BEGIN Material for this exercise
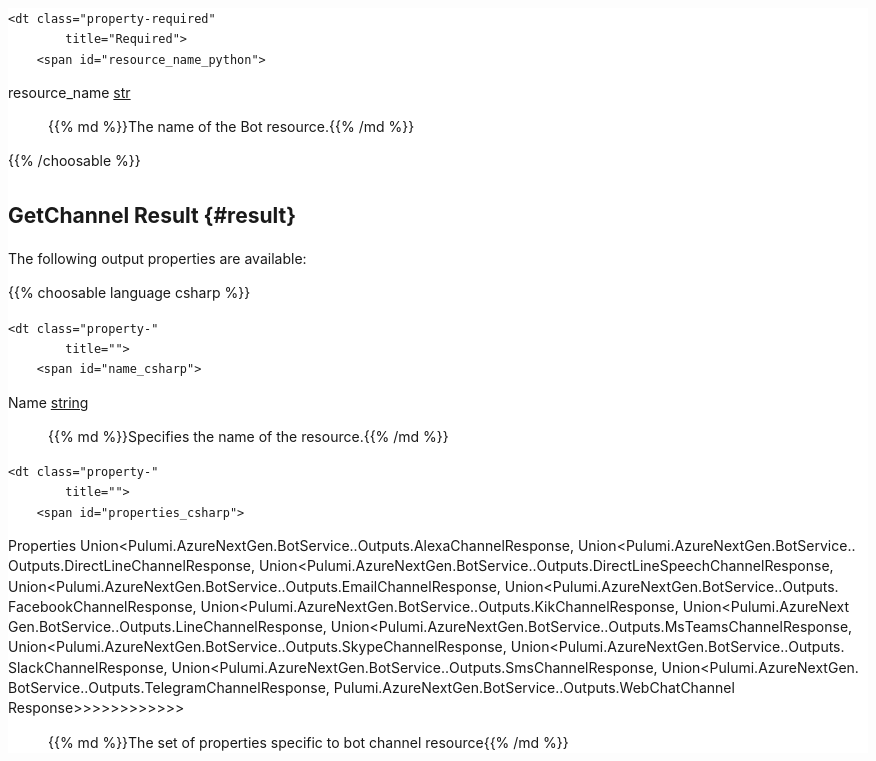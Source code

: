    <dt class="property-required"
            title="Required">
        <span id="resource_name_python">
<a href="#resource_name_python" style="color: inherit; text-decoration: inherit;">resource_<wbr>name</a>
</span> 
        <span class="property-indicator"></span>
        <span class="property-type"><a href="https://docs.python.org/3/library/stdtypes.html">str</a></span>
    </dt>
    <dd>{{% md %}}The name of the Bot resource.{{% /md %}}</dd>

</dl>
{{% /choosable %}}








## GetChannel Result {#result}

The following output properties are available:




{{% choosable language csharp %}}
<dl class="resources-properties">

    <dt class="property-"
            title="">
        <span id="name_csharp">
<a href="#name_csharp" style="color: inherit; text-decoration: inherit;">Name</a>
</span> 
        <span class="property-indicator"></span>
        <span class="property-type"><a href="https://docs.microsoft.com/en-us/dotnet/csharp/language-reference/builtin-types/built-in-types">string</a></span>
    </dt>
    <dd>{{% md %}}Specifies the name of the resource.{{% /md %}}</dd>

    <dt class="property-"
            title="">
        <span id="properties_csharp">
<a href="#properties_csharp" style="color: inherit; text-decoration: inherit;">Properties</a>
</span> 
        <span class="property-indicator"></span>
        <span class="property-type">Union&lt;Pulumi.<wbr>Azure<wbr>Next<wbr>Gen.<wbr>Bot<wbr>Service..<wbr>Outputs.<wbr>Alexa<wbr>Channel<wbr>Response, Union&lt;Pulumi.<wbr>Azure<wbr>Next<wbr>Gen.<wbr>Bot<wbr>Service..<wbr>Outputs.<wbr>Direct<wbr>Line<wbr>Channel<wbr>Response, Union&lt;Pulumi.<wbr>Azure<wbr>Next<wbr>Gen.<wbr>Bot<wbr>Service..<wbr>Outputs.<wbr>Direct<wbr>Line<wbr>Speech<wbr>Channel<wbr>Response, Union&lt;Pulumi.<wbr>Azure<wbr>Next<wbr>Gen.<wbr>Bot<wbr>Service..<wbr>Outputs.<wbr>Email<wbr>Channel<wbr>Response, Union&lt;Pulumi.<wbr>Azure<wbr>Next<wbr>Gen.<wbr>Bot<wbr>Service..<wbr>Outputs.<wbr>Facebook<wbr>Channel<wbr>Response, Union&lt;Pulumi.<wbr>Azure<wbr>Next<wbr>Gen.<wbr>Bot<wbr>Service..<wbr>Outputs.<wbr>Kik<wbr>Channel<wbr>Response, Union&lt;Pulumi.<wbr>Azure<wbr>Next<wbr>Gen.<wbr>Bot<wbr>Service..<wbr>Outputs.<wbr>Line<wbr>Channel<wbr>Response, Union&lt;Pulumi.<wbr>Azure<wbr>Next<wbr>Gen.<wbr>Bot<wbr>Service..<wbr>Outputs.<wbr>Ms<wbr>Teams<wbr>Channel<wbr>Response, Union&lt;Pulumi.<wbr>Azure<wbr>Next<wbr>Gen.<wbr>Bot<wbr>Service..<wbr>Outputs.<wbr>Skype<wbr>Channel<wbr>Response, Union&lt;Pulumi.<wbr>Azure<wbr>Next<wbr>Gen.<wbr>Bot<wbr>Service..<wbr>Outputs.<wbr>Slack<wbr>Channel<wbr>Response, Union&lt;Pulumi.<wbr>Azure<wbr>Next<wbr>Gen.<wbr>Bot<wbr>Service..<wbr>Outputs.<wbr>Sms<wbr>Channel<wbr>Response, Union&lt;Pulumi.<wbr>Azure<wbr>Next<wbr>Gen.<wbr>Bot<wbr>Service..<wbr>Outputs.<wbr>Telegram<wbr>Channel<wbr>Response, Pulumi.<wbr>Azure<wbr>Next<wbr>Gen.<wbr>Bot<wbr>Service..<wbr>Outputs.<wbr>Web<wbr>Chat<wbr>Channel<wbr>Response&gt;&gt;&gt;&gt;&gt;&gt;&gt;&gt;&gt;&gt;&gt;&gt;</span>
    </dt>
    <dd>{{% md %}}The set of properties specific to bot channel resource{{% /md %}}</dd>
END Material for this exercise
Your instructions. The response must give every line from the material above that holds the string "text".

Answer for this exercise.
<a href="#resource_name_python" style="color: inherit; text-decoration: inherit;">resource_<wbr>name</a>
<a href="#name_csharp" style="color: inherit; text-decoration: inherit;">Name</a>
<a href="#properties_csharp" style="color: inherit; text-decoration: inherit;">Properties</a>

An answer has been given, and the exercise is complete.